Although no official intervention has been confirmed, when the first round of intervention measures was implemented on July 11, traders believed that the Bank of Japan took advantage of weak U.S. inflation data and a weaker dollar to sell dollars to support the yen.

At the time, the USD/JPY exchange rate fell from 161 to around 158.3 and fell below 155 within a few minutes, which immediately aroused traders' suspicion of intervention. Chris Weston, market strategist at Pepperstone, said:

“It appears that the Ministry of Finance and the Bank of Japan may have become ‘momentum traders’, seizing the opportunity to strike when the market is most vulnerable.”

Typically, the Bank of Japan intervenes when U.S. Treasury yields and the dollar rise. "This time it's different, in fact, we're seeing this unusual yen move during the dollar sell-off," said Hiroyuki Machida, head of Japanese foreign exchange and commodity sales at ANZ Bank.

“Assuming that large, sudden moves in the yen over a short period of time are the result of intervention, then it is indeed different from the pattern we have seen in the past,” Machida said.

A suspected second round of intervention by Japanese authorities on July 12 unnerved investors to the point that another rebound on July 15 was initially knee-jerk attributed by traders to intervention, but subsequent market data suggested that intervention most likely did not occur.

BofA Securities, which has long argued that the Bank of Japan could follow the Swiss National Bank and opt for conventional intervention, said Japanese authorities likely had three objectives in mind: maximizing impact, increasing surprise and curbing excessive speculation.

Has the intervention worked?

For now, the intervention appears to be working. The yen has risen nearly 4% this month, and options positioning has begun to change, with traders less confident than before that the yen will weaken further.

Derivatives markets show that the premium for buying yen options over selling options in the next month is rising, suggesting traders are becoming more bullish on the currency.

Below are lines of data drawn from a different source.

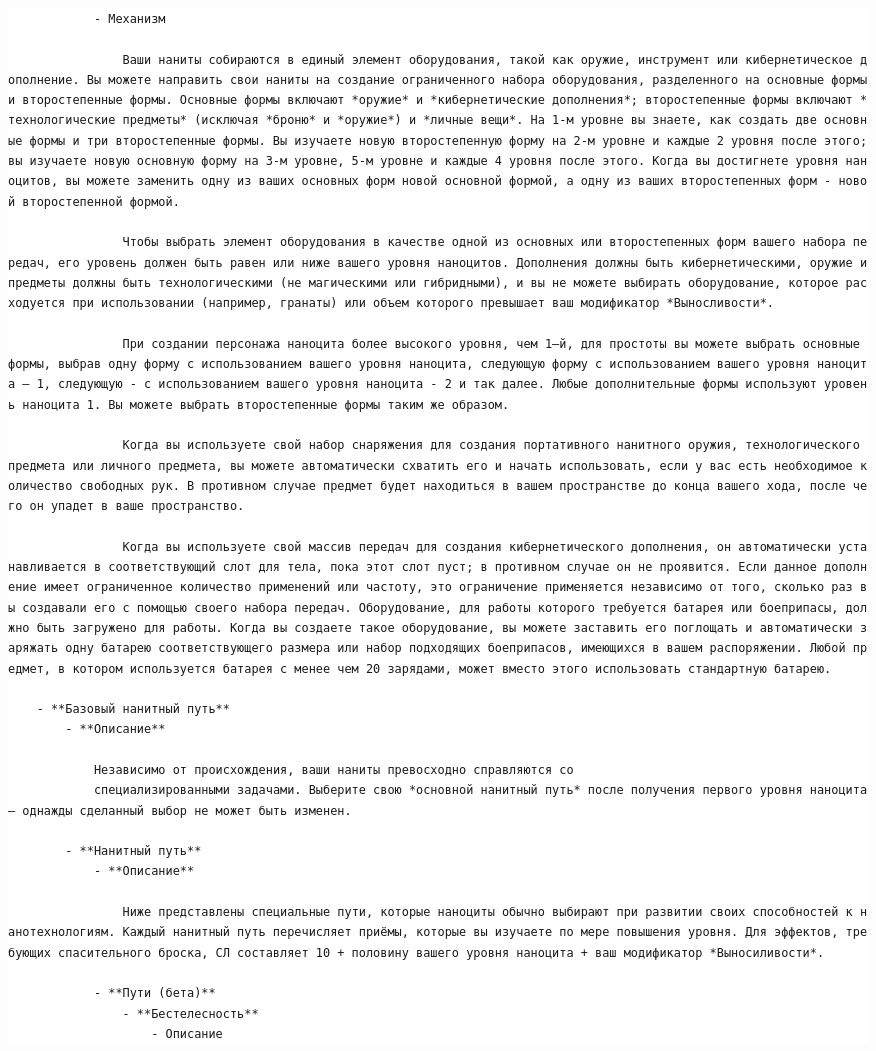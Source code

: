                 - Механизм
                    
                    Ваши наниты собираются в единый элемент оборудования, такой как оружие, инструмент или кибернетическое дополнение. Вы можете направить свои наниты на создание ограниченного набора оборудования, разделенного на основные формы и второстепенные формы. Основные формы включают *оружие* и *кибернетические дополнения*; второстепенные формы включают *технологические предметы* (исключая *броню* и *оружие*) и *личные вещи*. На 1-м уровне вы знаете, как создать две основные формы и три второстепенные формы. Вы изучаете новую второстепенную форму на 2-м уровне и каждые 2 уровня после этого; вы изучаете новую основную форму на 3-м уровне, 5-м уровне и каждые 4 уровня после этого. Когда вы достигнете уровня наноцитов, вы можете заменить одну из ваших основных форм новой основной формой, а одну из ваших второстепенных форм - новой второстепенной формой.
                    
                    Чтобы выбрать элемент оборудования в качестве одной из основных или второстепенных форм вашего набора передач, его уровень должен быть равен или ниже вашего уровня наноцитов. Дополнения должны быть кибернетическими, оружие и предметы должны быть технологическими (не магическими или гибридными), и вы не можете выбирать оборудование, которое расходуется при использовании (например, гранаты) или объем которого превышает ваш модификатор *Выносливости*.
                    
                    При создании персонажа наноцита более высокого уровня, чем 1–й, для простоты вы можете выбрать основные формы, выбрав одну форму с использованием вашего уровня наноцита, следующую форму с использованием вашего уровня наноцита – 1, следующую - с использованием вашего уровня наноцита - 2 и так далее. Любые дополнительные формы используют уровень наноцита 1. Вы можете выбрать второстепенные формы таким же образом.
                    
                    Когда вы используете свой набор снаряжения для создания портативного нанитного оружия, технологического предмета или личного предмета, вы можете автоматически схватить его и начать использовать, если у вас есть необходимое количество свободных рук. В противном случае предмет будет находиться в вашем пространстве до конца вашего хода, после чего он упадет в ваше пространство.
                    
                    Когда вы используете свой массив передач для создания кибернетического дополнения, он автоматически устанавливается в соответствующий слот для тела, пока этот слот пуст; в противном случае он не проявится. Если данное дополнение имеет ограниченное количество применений или частоту, это ограничение применяется независимо от того, сколько раз вы создавали его с помощью своего набора передач. Оборудование, для работы которого требуется батарея или боеприпасы, должно быть загружено для работы. Когда вы создаете такое оборудование, вы можете заставить его поглощать и автоматически заряжать одну батарею соответствующего размера или набор подходящих боеприпасов, имеющихся в вашем распоряжении. Любой предмет, в котором используется батарея с менее чем 20 зарядами, может вместо этого использовать стандартную батарею.
                    
        - **Базовый нанитный путь**
            - **Описание**
                
                Независимо от происхождения, ваши наниты превосходно справляются со
                специализированными задачами. Выберите свою *основной нанитный путь* после получения первого уровня наноцита — однажды сделанный выбор не может быть изменен.
                
            - **Нанитный путь**
                - **Описание**
                    
                    Ниже представлены специальные пути, которые наноциты обычно выбирают при развитии своих способностей к нанотехнологиям. Каждый нанитный путь перечисляет приёмы, которые вы изучаете по мере повышения уровня. Для эффектов, требующих спасительного броска, СЛ составляет 10 + половину вашего уровня наноцита + ваш модификатор *Выносиливости*.
                    
                - **Пути (бета)**
                    - **Бестелесность**
                        - Описание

The main driver of the yen's 30% depreciation over the past four years is that Japan's interest rates are much lower than those in other countries, especially the United States.

The Bank of Japan will hold a monetary policy meeting on July 31. The economic data released by Japan recently are mixed. The market believes that the probability of the Bank of Japan raising interest rates to 0.1% is about 50%.

At the same time, the market is almost certain that the Federal Reserve will cut interest rates by 25 basis points to a range of 5.00%-5.25% at its September meeting.

Lee Hardman, currency strategist at MUFG in New York, said July's currency moves "suggest a change in Japan's strategy to become more proactive rather than reactive in supporting the yen."

Speculators still hold record short positions. Since the beginning of 2024 alone, speculators have doubled their short positions on the yen to nearly $12 billion. ANZ's Machida said that with short positions of this size, the prospect of more unpredictable intervention is "frightening." He said:

“It’s incredibly painful. You could have been sitting on a winning streak and made a killing when USD/JPY was at 161, and then it’s down to 156. If the Bank of Japan intervenes again at this level, 156, you’d probably want to sell your money.”